One Sunday in Accra, Ghana, I visited a church pastored by a friend of mine who was away in London. They had a guest preacher who was very late. The congregation was restless. I felt a hand on my shoulder as I sat in quiet prayer. A church elder whispered, "Prof, you will have to preach for us today." My emotions were in turmoil, but the Lord used this occasion to confirm his call. I heard clearly from the Lord, "You will preach not because you are righteous. You preach because of my grace." I went to the pulpit. As I asked the congregation to pray with me, the guest preacher walked in. I did not have to preach that day, but I received the Lord's affirmation of his call on my life.

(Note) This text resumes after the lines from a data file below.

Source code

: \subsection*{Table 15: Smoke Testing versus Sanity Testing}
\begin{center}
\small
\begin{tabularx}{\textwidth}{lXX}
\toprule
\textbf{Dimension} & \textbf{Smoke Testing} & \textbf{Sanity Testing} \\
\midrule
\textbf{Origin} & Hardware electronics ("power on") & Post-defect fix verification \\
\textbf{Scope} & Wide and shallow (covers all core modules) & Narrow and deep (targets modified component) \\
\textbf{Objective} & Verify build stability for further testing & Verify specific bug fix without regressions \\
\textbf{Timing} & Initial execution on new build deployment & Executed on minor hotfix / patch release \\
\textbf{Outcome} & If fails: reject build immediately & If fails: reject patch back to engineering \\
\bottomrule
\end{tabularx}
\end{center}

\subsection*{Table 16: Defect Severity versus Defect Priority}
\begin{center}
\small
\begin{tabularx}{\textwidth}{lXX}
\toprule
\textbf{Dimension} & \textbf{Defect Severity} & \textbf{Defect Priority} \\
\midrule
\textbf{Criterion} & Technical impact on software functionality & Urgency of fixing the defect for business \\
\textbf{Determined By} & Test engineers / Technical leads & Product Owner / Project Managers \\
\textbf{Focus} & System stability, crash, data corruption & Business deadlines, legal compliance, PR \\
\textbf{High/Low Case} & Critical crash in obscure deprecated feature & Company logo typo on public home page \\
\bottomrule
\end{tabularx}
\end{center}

I called my mother in 2011 to tell her I was going to seminary. Her response was simple, "It's about time." I was 49 years. My mother passed away before I was ordained. I have often wondered whether she doubted if the ministerial call on my life would be fulfilled. I wished I had the opportunity to ask her how she felt in those years that I wandered far away from church and ministry. But I have a feeling my mother never doubted I would become a minister. I recall during one visit to Kumasi, she reminded me with a smile how I write a string of degrees after my name. She foretold this when I was a kid. For her, the professorship was a step towards ministry.

It is never too late to respond to the call on your life. The sense of completion I felt when I was ordained in January 2017 was remarkable. It was the piece in my life that had been missing. May the Lord encourage you in the call on your life. May the Lord bring people into your life to affirm his call. And may the Lord equip you for your calling to make you a blessing to many. Amen.